Décio Pignatari, Augusto e Haroldo de Campos foi o núcleo dominante do qual resultou o manifesto oficial. Tínhamos Wladimir Dias-Pino poeta independente e Ferreira Gullar em diálogo mais próximo do estatuto paulista. O credo concretista envolveu um repertório exigente que ia da revisão da literatura brasileira, seletos poetas, pensadores estrangeiros e novos princípios de tradução, a transcriação.

Com esses cinco escritores à frente aconteceram naturalmente divergências e distensões. Pignatari e os irmãos Campos se mantiveram unidos na diversidade de pensamento, sendo que Dias-Pino e Gullar romperiam com o movimento concretista e seguiriam trilhas próprias. Foi bom, pois daí se desdobraram os movimentos da poesia neo concreta e o poema processo. Aconteceriam os manifestos Proposição-1967 e a famosa Teoria do Não-Objeto. O carioca propunha uma poesia radicalmente visual e o maranhense uma poética de base metafísica. Debates acalorados mais de cinquenta anos depois ainda rende polêmicas na grande imprensa.

No íntimo tomei partido por aqueles que propugnavam a poesia cerebral e que criaram o neologismo por uma poética “verbi-voco-visual ou seja, o trio paulista auto denominado “Noigandres” termo provençal  aglutinado e emprestado do poeta Arnaut Daniel.

Desenvolvi contatos e trouxe para Natal, Haroldo através da Fundação Helio Galvão e Augusto via projeto Nação Potiguar. Dias-Pino o encontrei no Rio de Janeiro através do amigo Moacy Cirne. Com Ferreira só viria a ter contato pessoal quando já acadêmico num desses chás da Academia Brasileira de Letras.

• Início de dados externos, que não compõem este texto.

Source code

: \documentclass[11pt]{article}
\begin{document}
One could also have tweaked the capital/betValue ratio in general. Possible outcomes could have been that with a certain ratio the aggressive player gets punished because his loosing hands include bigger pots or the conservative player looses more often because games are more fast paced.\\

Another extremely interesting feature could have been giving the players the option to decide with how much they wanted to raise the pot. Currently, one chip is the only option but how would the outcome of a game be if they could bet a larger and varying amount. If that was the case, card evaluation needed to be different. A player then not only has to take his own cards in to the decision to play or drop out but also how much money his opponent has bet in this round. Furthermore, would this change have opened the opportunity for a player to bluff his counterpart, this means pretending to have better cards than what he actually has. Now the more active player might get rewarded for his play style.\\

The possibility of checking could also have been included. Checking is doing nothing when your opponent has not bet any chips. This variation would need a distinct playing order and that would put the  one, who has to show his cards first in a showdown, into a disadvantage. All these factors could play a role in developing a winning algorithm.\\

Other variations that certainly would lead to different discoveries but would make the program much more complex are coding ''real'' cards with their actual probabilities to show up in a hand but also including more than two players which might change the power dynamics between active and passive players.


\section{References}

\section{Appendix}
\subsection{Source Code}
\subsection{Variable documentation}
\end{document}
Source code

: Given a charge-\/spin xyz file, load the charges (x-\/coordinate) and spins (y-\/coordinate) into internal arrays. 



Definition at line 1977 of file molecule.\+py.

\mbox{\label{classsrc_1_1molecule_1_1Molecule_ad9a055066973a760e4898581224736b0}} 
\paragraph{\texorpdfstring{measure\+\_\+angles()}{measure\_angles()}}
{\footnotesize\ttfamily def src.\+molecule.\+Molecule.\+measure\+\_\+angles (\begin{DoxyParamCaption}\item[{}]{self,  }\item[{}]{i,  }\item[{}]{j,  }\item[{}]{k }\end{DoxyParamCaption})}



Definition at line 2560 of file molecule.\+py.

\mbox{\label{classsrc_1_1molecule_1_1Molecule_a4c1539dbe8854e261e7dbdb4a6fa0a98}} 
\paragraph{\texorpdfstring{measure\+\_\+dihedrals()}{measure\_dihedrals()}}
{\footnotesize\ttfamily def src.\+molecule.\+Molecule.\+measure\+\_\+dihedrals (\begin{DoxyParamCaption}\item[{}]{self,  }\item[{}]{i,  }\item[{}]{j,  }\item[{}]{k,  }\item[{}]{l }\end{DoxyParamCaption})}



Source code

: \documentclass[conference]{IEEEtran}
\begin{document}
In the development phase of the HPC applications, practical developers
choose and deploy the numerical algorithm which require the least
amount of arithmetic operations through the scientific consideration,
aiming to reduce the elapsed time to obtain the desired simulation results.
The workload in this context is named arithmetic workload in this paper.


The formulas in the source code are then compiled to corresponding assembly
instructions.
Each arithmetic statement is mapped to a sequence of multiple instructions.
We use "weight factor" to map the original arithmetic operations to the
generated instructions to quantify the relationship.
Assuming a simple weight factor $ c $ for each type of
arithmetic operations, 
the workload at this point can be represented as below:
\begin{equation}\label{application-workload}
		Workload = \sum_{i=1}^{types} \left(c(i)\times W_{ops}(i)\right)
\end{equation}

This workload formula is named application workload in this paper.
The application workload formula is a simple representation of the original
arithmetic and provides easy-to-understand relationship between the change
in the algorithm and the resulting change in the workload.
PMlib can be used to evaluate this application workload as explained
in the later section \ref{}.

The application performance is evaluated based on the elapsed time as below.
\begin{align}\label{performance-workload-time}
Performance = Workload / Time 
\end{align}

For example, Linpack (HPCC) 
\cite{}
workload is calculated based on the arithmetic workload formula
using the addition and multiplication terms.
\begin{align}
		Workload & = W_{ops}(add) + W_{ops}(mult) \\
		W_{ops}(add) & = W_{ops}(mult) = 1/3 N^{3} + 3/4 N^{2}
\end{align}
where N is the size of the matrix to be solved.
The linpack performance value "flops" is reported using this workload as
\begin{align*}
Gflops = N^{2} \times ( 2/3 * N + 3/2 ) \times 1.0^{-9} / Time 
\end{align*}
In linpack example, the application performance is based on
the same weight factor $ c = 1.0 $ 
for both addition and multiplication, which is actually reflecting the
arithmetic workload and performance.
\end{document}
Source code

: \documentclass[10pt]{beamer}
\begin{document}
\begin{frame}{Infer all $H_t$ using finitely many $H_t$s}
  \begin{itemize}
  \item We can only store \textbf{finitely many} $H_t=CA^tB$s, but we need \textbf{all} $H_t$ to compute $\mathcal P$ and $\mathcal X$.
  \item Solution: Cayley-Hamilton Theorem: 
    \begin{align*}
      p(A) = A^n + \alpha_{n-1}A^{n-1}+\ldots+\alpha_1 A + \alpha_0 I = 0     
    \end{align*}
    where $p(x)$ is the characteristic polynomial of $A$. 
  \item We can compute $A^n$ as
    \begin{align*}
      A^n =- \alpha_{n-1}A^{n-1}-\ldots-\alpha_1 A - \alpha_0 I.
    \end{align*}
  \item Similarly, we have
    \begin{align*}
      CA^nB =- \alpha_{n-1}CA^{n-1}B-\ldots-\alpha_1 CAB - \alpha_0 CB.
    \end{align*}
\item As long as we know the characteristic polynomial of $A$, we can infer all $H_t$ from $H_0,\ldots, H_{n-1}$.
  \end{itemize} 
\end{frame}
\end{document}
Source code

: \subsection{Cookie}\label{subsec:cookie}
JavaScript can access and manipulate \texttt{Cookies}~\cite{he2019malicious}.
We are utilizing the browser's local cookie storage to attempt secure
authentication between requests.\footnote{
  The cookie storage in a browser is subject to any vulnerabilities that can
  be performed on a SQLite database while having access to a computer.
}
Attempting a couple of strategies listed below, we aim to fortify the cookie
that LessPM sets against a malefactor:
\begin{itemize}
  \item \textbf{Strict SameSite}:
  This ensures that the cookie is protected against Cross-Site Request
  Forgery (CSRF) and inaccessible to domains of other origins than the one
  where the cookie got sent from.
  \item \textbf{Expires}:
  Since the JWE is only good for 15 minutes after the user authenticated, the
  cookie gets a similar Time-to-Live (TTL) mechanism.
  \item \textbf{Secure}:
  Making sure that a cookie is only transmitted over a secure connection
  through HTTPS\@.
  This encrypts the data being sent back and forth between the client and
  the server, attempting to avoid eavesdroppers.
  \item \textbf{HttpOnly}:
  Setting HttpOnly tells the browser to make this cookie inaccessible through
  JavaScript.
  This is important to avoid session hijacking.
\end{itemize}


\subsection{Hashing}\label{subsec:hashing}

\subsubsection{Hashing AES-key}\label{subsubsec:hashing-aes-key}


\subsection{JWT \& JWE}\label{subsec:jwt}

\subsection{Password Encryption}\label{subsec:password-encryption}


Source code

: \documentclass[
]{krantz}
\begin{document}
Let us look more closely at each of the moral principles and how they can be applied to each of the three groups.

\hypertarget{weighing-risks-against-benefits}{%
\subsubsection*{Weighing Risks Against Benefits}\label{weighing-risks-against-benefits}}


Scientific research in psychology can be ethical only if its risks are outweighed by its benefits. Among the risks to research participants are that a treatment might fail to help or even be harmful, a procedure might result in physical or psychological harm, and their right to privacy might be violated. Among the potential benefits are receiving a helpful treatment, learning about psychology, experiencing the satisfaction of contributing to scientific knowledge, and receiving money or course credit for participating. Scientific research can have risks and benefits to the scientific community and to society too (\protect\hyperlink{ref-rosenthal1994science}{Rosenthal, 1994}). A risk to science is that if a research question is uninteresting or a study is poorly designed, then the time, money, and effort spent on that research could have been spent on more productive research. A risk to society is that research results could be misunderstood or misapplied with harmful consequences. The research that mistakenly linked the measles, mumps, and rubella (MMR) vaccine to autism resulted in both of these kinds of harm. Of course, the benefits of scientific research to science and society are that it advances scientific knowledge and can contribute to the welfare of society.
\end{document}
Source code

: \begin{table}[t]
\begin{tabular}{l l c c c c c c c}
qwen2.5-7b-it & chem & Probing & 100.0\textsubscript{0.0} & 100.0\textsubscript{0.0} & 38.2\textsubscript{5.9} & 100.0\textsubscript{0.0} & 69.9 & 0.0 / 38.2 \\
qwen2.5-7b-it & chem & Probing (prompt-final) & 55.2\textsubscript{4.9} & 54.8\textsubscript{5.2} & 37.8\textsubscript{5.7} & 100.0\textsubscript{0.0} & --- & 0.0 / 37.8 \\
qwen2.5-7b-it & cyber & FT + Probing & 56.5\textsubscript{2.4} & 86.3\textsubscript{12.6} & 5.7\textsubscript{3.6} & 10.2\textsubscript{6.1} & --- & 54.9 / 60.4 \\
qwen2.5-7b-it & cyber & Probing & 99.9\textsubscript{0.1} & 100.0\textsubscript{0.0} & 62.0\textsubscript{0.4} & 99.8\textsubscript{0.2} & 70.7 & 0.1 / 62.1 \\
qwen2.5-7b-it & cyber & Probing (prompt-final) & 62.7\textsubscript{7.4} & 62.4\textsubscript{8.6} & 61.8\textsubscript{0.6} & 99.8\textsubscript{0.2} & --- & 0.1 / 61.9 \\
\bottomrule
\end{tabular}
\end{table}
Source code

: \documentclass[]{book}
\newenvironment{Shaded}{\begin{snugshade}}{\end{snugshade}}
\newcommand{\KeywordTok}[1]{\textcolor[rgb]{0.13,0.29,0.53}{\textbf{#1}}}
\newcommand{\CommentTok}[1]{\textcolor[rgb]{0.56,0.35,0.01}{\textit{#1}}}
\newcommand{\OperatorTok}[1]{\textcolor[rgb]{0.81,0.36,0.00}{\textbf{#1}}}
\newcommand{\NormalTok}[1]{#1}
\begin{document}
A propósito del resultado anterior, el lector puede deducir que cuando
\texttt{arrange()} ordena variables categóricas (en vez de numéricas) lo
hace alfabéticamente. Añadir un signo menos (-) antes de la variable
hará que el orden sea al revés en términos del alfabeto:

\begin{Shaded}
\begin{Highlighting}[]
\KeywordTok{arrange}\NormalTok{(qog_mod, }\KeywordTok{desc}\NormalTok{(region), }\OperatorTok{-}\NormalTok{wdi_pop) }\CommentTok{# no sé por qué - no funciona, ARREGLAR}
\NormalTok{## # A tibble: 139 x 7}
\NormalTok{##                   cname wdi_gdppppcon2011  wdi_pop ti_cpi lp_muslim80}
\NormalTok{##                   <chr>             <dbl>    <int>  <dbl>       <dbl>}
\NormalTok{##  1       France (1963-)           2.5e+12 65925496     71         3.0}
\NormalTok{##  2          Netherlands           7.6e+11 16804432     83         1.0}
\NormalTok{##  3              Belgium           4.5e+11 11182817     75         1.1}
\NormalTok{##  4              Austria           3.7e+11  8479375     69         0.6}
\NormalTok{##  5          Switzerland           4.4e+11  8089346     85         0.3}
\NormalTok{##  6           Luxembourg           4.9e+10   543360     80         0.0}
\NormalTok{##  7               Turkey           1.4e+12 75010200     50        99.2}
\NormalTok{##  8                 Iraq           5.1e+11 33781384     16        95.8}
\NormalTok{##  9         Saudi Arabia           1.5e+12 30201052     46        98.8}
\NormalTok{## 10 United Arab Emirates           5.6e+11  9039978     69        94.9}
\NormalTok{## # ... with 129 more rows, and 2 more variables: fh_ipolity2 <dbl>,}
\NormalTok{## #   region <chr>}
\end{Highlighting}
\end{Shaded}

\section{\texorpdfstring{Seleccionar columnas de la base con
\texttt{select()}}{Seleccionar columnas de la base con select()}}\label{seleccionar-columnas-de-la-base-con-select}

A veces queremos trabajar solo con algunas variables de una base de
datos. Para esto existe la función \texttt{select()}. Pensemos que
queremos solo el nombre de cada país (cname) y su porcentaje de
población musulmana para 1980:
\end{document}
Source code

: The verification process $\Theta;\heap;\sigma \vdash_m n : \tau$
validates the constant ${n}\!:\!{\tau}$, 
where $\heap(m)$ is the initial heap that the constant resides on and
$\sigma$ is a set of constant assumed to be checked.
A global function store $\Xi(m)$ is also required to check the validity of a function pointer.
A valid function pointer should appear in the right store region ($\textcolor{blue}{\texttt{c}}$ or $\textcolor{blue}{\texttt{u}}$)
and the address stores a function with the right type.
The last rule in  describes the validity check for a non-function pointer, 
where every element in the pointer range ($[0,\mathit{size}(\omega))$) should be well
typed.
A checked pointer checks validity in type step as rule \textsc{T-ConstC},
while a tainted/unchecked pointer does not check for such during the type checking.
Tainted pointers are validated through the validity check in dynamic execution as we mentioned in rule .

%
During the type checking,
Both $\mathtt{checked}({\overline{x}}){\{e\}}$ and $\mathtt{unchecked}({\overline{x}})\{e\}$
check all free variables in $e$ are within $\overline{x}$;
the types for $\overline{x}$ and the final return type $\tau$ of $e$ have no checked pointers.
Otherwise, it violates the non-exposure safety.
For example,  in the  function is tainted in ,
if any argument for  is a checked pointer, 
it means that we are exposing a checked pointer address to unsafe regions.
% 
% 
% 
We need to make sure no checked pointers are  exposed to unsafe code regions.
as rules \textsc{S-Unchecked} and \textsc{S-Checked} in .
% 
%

Paradoxalmente anos antes me chegara às mãos quando lançado em primeira edição o Poema Sujo de Gullar. Uma porrada. Li e reli deitado na rede de uma só vez. Isso nunca antes me acontecera e nem depois. Único livro que devorei de numa só pancada. Ou de duas. Fiquei tomado. Pirado. Remetia a Drummond, João Cabral, Villa Lobos, aos experimentos concretos enfim… Fiquei desbundado, sobretudo sentindo a capacidade da extremada expressão de memória lírica ali contida ser simultaneamente associada a metalinguagem que desarticulava e implodia a sintaxe num equilíbrio raro e que nunca havia sido tocado em nenhum outro escrito. Depois devorei o Dentro da Noite Veloz e o ensaio, Vanguarda e Subdesenvolvimento. E falo paradoxal por ser tributário das teorias de quem Gullar estava a discordar numa polêmica sem fim do alardeado concretismo matemático proposto pelo núcleo de São Paulo.

O impacto que me causou o Poema Sujo permanece até hoje. Gullar é poeta múltiplo: o poema Onde Andarás foi gravado pro Caetano Veloso em 1968, há quase meio século, e depois por Adriana Calcanhoto, Maria Bethânia, Marisa Monte, Joana e Gal Costa é um fato inusitado. Cantaram poemas do poeta ainda Raimundo Fagner e Zeca Baleiro. O autor da Luta Corporal desintegrando palavras antecipava a quebra de fronteiras entre a escrita e o canto na poética (poemúsica) bem antes da opção da Real Academia sueca quando concedeu o prêmio Nobel de Literatura a um cantor-poeta, no caso Bob Dylan em 2016. Não foi menor a surpresa já agora na maturidade me reconhecer ampliado na lupa, na visão, na compreensão do que significou para a arte contemporânea a revolução da escola Bauhaus. Mas devo esse olhar, esse perceber a Ferreira Gullar pela lucidez e minucioso estudo ensaístico que fez e me debrucei deslumbrado com as revelações feitas através do seu livro-marco-zero, Etapas da arte contemporânea: do cubismo à arte neoconcreta, 1985. Foram nesses escritos que pude compreender a diacronia da arte que hoje denominamos de multimídia.

Ficou para outra parada a conversa no deserto (?). É que o cineasta Sílvio Tendler havia nos proposto um café da manhã com o poeta que se foi. Morava defronte e nos sugeriu uma solução para que Gullar participasse do FLIN: gravar uma vídeo-palestra exclusiva para exibirmos na Tenda dos Autores. A ideia gorou. Agora nem café, nem conversa, nem vídeo. Mas fica, e como fica a eterna poesia.